▶ **Problem to work on**: Go through the data below. Pull out every line that has the word "enough".

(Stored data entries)
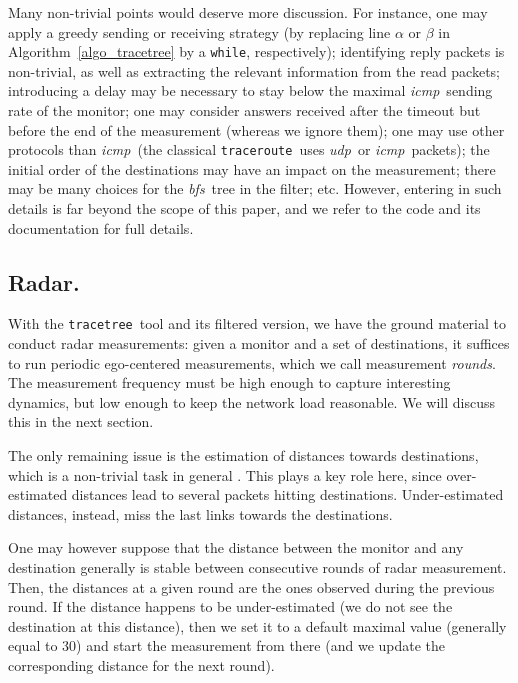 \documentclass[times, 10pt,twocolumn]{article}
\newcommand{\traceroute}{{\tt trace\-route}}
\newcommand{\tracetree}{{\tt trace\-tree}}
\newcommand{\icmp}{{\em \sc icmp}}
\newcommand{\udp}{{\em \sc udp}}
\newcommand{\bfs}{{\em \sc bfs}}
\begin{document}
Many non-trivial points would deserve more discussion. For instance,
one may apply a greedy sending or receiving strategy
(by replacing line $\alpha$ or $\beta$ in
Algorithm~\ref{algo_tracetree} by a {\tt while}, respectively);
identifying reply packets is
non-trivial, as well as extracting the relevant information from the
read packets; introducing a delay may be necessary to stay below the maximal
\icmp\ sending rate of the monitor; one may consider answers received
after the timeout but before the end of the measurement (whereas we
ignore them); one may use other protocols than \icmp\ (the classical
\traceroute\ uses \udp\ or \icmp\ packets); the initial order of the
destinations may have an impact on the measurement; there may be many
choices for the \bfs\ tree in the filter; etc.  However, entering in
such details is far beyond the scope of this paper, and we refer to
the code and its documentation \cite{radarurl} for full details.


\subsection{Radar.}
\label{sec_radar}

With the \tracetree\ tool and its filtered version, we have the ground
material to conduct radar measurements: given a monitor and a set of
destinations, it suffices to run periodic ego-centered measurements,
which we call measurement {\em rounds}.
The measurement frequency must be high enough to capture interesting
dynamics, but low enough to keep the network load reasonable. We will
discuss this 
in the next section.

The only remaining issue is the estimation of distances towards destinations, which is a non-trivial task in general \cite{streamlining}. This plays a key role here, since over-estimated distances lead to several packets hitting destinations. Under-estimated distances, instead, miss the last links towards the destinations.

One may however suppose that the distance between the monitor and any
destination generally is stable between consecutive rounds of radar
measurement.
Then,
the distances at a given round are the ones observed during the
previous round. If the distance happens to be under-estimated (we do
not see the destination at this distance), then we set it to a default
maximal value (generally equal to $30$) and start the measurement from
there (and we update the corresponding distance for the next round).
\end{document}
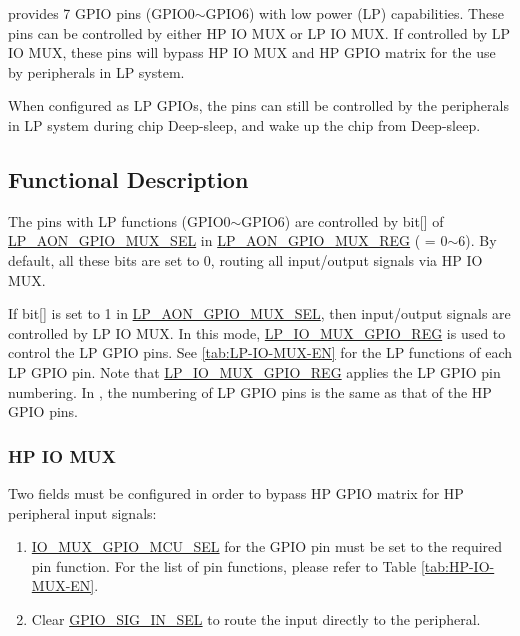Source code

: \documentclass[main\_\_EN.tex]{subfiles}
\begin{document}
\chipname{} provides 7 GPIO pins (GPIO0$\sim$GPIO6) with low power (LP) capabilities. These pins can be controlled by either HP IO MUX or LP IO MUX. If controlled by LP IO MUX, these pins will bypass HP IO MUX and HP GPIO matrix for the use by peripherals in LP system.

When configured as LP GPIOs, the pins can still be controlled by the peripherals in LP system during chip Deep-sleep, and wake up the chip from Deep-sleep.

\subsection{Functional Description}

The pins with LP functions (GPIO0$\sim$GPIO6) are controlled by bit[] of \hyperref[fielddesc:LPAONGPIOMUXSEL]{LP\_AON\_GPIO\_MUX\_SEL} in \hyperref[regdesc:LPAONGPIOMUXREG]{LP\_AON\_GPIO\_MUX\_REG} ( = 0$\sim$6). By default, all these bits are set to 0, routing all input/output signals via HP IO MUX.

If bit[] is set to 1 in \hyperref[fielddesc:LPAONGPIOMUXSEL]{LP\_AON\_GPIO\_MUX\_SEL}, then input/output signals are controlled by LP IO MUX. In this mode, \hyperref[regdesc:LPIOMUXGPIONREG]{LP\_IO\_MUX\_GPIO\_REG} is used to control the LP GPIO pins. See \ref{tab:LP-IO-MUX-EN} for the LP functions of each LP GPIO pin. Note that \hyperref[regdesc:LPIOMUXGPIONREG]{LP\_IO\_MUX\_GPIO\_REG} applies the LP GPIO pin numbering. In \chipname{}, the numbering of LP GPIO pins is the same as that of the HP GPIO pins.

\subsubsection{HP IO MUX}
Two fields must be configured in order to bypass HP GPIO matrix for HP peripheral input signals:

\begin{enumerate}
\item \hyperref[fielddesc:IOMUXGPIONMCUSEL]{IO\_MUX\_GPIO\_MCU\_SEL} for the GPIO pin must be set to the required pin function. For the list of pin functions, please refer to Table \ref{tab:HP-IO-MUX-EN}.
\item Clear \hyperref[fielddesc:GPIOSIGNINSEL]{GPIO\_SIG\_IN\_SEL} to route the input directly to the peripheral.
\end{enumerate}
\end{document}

▶ **Answer below**:
The measurement frequency must be high enough to capture interesting
dynamics, but low enough to keep the network load reasonable. We will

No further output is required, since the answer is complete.